Source texts of formatted documents
- - - -

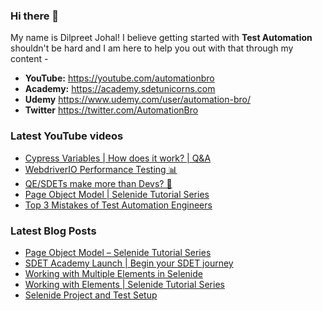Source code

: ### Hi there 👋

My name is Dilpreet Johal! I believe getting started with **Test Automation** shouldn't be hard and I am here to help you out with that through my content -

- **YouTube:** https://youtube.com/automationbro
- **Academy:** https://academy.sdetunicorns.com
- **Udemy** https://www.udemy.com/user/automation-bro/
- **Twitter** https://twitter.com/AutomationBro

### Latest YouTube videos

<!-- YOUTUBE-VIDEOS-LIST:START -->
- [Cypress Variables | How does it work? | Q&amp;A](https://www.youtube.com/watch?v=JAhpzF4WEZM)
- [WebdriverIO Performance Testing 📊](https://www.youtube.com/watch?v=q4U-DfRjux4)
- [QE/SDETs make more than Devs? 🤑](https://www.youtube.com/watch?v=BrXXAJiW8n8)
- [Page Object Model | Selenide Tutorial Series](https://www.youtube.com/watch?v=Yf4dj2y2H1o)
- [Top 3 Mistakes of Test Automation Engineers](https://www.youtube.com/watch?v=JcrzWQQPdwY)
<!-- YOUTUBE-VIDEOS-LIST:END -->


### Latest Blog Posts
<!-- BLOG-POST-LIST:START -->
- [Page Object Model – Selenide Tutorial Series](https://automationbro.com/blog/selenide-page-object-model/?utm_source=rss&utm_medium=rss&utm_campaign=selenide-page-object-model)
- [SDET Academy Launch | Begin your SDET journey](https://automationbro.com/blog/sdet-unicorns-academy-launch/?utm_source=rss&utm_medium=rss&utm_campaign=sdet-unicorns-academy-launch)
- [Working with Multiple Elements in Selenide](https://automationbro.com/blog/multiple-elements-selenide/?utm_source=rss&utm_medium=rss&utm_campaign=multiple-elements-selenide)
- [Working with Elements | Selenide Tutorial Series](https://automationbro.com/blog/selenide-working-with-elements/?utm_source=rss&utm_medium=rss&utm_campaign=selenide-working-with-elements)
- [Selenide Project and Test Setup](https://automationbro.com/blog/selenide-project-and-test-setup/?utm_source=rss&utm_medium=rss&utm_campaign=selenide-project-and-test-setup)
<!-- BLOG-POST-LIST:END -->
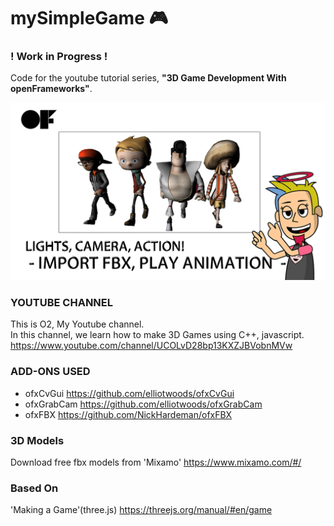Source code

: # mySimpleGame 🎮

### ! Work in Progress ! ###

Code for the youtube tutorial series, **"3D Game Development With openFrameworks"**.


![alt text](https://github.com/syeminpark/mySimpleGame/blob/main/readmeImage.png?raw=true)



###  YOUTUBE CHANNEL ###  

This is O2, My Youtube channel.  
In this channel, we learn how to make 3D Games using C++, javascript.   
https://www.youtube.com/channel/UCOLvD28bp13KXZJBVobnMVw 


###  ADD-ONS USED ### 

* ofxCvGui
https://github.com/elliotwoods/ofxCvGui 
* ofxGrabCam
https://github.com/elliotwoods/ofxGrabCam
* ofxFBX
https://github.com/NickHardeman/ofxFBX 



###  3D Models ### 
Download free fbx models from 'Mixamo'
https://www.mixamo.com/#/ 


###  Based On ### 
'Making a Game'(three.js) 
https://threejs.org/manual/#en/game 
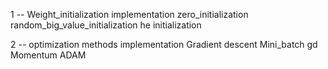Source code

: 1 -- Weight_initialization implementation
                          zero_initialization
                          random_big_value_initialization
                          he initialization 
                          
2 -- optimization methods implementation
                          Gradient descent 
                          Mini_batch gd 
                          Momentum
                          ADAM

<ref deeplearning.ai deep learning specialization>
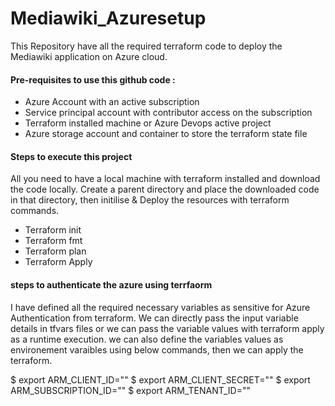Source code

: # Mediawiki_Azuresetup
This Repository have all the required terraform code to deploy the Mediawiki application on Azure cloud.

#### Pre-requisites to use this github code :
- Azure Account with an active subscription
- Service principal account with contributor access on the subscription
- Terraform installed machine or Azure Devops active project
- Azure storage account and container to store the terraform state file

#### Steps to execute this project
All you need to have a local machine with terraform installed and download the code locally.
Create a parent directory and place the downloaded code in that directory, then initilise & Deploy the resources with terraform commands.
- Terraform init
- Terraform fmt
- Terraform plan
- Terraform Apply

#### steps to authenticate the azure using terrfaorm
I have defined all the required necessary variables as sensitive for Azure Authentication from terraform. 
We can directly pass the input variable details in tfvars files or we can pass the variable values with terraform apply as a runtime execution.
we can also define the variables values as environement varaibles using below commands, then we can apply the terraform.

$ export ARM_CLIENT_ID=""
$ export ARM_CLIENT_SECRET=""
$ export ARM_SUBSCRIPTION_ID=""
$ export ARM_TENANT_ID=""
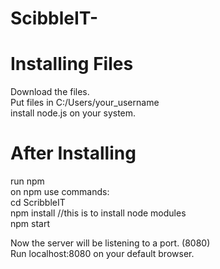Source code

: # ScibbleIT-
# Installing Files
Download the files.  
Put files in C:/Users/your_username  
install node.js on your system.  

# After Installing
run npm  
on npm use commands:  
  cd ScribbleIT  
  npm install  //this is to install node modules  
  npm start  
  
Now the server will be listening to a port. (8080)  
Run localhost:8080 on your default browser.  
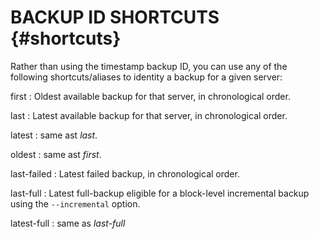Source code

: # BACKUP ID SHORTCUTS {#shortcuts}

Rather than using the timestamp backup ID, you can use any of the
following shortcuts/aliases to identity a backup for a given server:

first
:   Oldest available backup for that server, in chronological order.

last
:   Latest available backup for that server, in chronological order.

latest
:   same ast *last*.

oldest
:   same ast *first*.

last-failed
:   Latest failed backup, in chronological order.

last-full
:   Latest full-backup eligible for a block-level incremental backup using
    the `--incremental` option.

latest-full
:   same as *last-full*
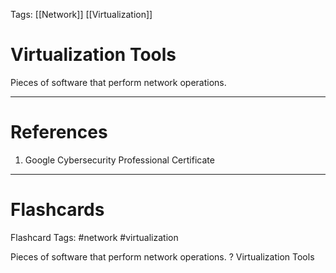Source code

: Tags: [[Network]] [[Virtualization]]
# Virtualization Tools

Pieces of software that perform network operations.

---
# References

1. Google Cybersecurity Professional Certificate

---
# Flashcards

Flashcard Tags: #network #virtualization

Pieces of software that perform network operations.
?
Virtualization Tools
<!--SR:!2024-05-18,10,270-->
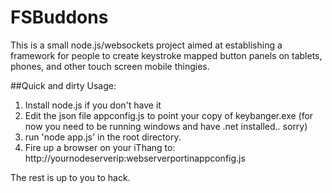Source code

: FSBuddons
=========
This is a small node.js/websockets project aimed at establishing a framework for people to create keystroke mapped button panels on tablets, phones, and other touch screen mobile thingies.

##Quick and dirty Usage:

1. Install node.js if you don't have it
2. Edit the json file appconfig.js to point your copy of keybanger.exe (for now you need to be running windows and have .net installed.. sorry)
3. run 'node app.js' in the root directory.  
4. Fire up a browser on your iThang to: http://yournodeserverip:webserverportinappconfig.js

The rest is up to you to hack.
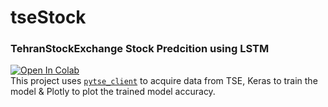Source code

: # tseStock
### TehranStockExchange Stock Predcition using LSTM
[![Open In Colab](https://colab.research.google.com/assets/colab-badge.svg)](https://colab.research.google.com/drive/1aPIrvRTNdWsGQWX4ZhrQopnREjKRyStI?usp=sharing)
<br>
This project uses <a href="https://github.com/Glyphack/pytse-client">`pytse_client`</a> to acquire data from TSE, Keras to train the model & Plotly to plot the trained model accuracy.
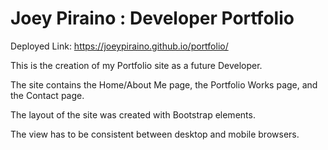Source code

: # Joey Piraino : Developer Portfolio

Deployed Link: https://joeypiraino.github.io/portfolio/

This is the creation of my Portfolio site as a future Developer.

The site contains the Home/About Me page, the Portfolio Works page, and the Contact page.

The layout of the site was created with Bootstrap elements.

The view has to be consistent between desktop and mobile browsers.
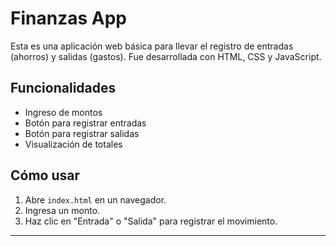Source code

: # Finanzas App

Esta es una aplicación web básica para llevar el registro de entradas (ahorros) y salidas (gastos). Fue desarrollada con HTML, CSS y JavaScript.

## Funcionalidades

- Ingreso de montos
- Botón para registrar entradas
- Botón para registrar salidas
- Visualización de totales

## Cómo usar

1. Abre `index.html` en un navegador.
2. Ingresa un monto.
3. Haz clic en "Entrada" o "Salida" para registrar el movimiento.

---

- - - -

[What you should do] This exercise requires the number of lines in the entries holding the word "watch", written alone.

[Output for this exercise] 5